Running Concurrent shells

I have an app that makes multiple simultaneous calls to a shell (asynchronous, mode 1), to take advantage of multi-core machines. The number of shells will change from machine to machine, so the way I I’m doing this is to let the user set a preference for the max number of processes (shells). I then keep count of them, incrementing and decrementing the counter as each thread is spawned and completed.

A Run button sends a list of files to be processed to a thread that delegates the work to other threads. It looks to see how many processes are running (by checking the counter) and if there’s a slot, it sends the next job to that thread. Each worker thread opens an asynchronous shell and sends a command. When it gets the results, the DataAvailable event is triggered, writing the results to the database.

When I test this with one the preference set to 1 shell, the performance is the same as when I test it with 3 shells. My counters, which are incremented and decremented from inside the worker threads when they’re invoked, are working properly. But when I look at the Activity Monitor on my mac, I only see one instance of the command being called, with only one open file at a time.
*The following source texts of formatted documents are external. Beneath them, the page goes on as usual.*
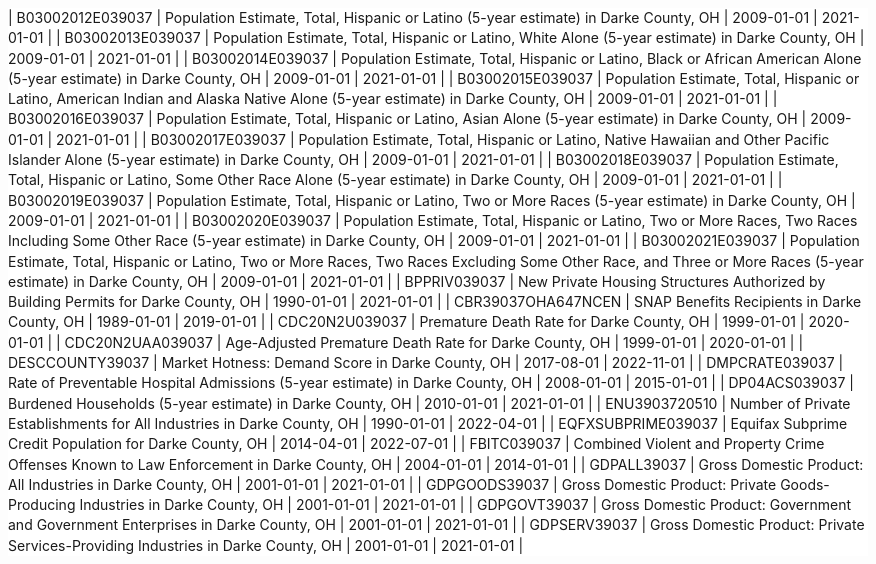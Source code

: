 | B03002012E039037          | Population Estimate, Total, Hispanic or Latino (5-year estimate) in Darke County, OH                                                                                      | 2009-01-01          | 2021-01-01        |
| B03002013E039037          | Population Estimate, Total, Hispanic or Latino, White Alone (5-year estimate) in Darke County, OH                                                                         | 2009-01-01          | 2021-01-01        |
| B03002014E039037          | Population Estimate, Total, Hispanic or Latino, Black or African American Alone (5-year estimate) in Darke County, OH                                                     | 2009-01-01          | 2021-01-01        |
| B03002015E039037          | Population Estimate, Total, Hispanic or Latino, American Indian and Alaska Native Alone (5-year estimate) in Darke County, OH                                             | 2009-01-01          | 2021-01-01        |
| B03002016E039037          | Population Estimate, Total, Hispanic or Latino, Asian Alone (5-year estimate) in Darke County, OH                                                                         | 2009-01-01          | 2021-01-01        |
| B03002017E039037          | Population Estimate, Total, Hispanic or Latino, Native Hawaiian and Other Pacific Islander Alone (5-year estimate) in Darke County, OH                                    | 2009-01-01          | 2021-01-01        |
| B03002018E039037          | Population Estimate, Total, Hispanic or Latino, Some Other Race Alone (5-year estimate) in Darke County, OH                                                               | 2009-01-01          | 2021-01-01        |
| B03002019E039037          | Population Estimate, Total, Hispanic or Latino, Two or More Races (5-year estimate) in Darke County, OH                                                                   | 2009-01-01          | 2021-01-01        |
| B03002020E039037          | Population Estimate, Total, Hispanic or Latino, Two or More Races, Two Races Including Some Other Race (5-year estimate) in Darke County, OH                              | 2009-01-01          | 2021-01-01        |
| B03002021E039037          | Population Estimate, Total, Hispanic or Latino, Two or More Races, Two Races Excluding Some Other Race, and Three or More Races (5-year estimate) in Darke County, OH     | 2009-01-01          | 2021-01-01        |
| BPPRIV039037              | New Private Housing Structures Authorized by Building Permits for Darke County, OH                                                                                        | 1990-01-01          | 2021-01-01        |
| CBR39037OHA647NCEN        | SNAP Benefits Recipients in Darke County, OH                                                                                                                              | 1989-01-01          | 2019-01-01        |
| CDC20N2U039037            | Premature Death Rate for Darke County, OH                                                                                                                                 | 1999-01-01          | 2020-01-01        |
| CDC20N2UAA039037          | Age-Adjusted Premature Death Rate for Darke County, OH                                                                                                                    | 1999-01-01          | 2020-01-01        |
| DESCCOUNTY39037           | Market Hotness: Demand Score in Darke County, OH                                                                                                                          | 2017-08-01          | 2022-11-01        |
| DMPCRATE039037            | Rate of Preventable Hospital Admissions (5-year estimate) in Darke County, OH                                                                                             | 2008-01-01          | 2015-01-01        |
| DP04ACS039037             | Burdened Households (5-year estimate) in Darke County, OH                                                                                                                 | 2010-01-01          | 2021-01-01        |
| ENU3903720510             | Number of Private Establishments for All Industries in Darke County, OH                                                                                                   | 1990-01-01          | 2022-04-01        |
| EQFXSUBPRIME039037        | Equifax Subprime Credit Population for Darke County, OH                                                                                                                   | 2014-04-01          | 2022-07-01        |
| FBITC039037               | Combined Violent and Property Crime Offenses Known to Law Enforcement in Darke County, OH                                                                                 | 2004-01-01          | 2014-01-01        |
| GDPALL39037               | Gross Domestic Product: All Industries in Darke County, OH                                                                                                                | 2001-01-01          | 2021-01-01        |
| GDPGOODS39037             | Gross Domestic Product: Private Goods-Producing Industries in Darke County, OH                                                                                            | 2001-01-01          | 2021-01-01        |
| GDPGOVT39037              | Gross Domestic Product: Government and Government Enterprises in Darke County, OH                                                                                         | 2001-01-01          | 2021-01-01        |
| GDPSERV39037              | Gross Domestic Product: Private Services-Providing Industries in Darke County, OH                                                                                         | 2001-01-01          | 2021-01-01        |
I thought that by using asynchronous shells, called from separate threads, I’d be able to run more than one command at a time, rather than sequentially. Is there something wrong with this setup?

You don’t actually need a thread for this.

Your description sounds fine though, and should work as you expect, so I suspect your code is not doing what you think it’s doing.

I want the threads so that I can update the GUI (progress bar, current file, total number of files processed, etc). One run can involve working with anywhere from a couple dozen to a couple hundred thousand files and data sets of many terabytes, so it can run for hours. To quote Robert Fripp: “Feedback is appreciated.”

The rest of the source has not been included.